It has already happened or likely will at some point in your driving career.

A rock will get kicked up in the air by someone else’s tire on the highway…and as a result, your windshield will get cracked. Seems pretty unfair, right?

Well, once you’ve dealt with the fear of a rock flying at your face at 65 miles per hour, you’ll probably start thinking about how it’s going to be paid for. More specifically, if your auto insurance company will pay for the damages.

The answer depends on a few key points related to the policy you purchased. Below is the rundown on what you need to know.

Do you have the right coverage?

Unless you windshield was cracked as a result of an accident, insurance will not cover windshield replacement unless you have a comprehensive policy included in your auto insurance.

You must have purchased a full coverage auto insurance policy (liability and physical damage coverage), including the comprehensive coverage part, in order to be covered here. Without comprehensive insurance coverage, you don’t stand a chance.

It’s highly recommended that you buy full-coverage insurance.

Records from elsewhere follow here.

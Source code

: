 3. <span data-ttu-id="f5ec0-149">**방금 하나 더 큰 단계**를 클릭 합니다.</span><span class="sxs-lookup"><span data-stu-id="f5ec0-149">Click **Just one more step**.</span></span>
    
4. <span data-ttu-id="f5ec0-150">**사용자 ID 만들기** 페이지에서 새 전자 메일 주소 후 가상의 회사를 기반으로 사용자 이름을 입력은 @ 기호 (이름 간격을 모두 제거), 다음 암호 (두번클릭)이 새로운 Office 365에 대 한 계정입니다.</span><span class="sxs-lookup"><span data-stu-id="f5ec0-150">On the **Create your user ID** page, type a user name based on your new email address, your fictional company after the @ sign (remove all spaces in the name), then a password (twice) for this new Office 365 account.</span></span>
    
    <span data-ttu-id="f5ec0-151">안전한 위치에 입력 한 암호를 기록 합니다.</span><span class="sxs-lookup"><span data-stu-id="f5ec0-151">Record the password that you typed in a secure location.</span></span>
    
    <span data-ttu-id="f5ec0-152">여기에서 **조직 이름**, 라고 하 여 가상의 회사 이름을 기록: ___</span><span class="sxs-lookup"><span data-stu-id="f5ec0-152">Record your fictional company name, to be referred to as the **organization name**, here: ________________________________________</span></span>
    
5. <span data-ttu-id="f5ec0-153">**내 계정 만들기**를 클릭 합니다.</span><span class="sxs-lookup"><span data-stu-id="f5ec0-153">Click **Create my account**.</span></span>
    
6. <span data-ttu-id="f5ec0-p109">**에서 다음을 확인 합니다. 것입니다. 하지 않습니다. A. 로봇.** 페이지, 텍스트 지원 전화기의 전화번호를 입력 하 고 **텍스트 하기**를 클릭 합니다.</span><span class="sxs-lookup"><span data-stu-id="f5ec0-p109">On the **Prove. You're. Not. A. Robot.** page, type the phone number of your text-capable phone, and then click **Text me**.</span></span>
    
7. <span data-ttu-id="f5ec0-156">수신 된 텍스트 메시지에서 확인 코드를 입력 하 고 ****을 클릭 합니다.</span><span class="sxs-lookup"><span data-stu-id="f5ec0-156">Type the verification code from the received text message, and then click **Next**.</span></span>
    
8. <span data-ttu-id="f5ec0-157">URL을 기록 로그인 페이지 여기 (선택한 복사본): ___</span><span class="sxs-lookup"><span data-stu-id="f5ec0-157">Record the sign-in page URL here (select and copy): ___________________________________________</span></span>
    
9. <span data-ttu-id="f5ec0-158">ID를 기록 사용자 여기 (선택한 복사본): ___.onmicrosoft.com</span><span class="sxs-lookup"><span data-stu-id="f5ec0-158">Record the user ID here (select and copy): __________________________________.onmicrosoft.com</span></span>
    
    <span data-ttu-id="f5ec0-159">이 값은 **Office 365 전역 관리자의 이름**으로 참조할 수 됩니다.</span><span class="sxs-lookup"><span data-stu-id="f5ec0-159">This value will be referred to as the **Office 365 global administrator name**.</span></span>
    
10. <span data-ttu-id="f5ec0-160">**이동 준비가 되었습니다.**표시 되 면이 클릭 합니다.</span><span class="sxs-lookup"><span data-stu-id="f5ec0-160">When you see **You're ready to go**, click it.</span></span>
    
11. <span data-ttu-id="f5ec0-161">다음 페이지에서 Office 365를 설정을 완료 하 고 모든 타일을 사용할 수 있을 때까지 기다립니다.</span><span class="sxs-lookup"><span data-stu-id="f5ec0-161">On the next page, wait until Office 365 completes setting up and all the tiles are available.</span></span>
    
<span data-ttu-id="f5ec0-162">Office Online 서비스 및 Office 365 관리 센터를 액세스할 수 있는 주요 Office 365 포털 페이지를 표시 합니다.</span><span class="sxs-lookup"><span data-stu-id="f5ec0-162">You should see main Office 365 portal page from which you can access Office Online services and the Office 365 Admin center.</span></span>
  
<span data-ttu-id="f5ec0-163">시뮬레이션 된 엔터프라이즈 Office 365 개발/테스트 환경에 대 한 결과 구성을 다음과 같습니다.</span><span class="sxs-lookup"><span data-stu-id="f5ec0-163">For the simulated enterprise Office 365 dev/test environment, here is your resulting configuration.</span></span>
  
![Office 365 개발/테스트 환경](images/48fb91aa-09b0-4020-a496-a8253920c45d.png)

Liability insurance is mandated by law in most states, but if you only buy liability coverage, your own injuries and car repairs will not be paid for by your insurance company.

Note: Collision coverage will not pay for windshield damage unless it happened as a result of an accident (collision), which does not include flying rocks on the highway.

Comprehensive coverage pays for damages like this, as well as damage caused by weather, natural disaster, vandalism, or theft.

(Collision vs. comprehensive coverage)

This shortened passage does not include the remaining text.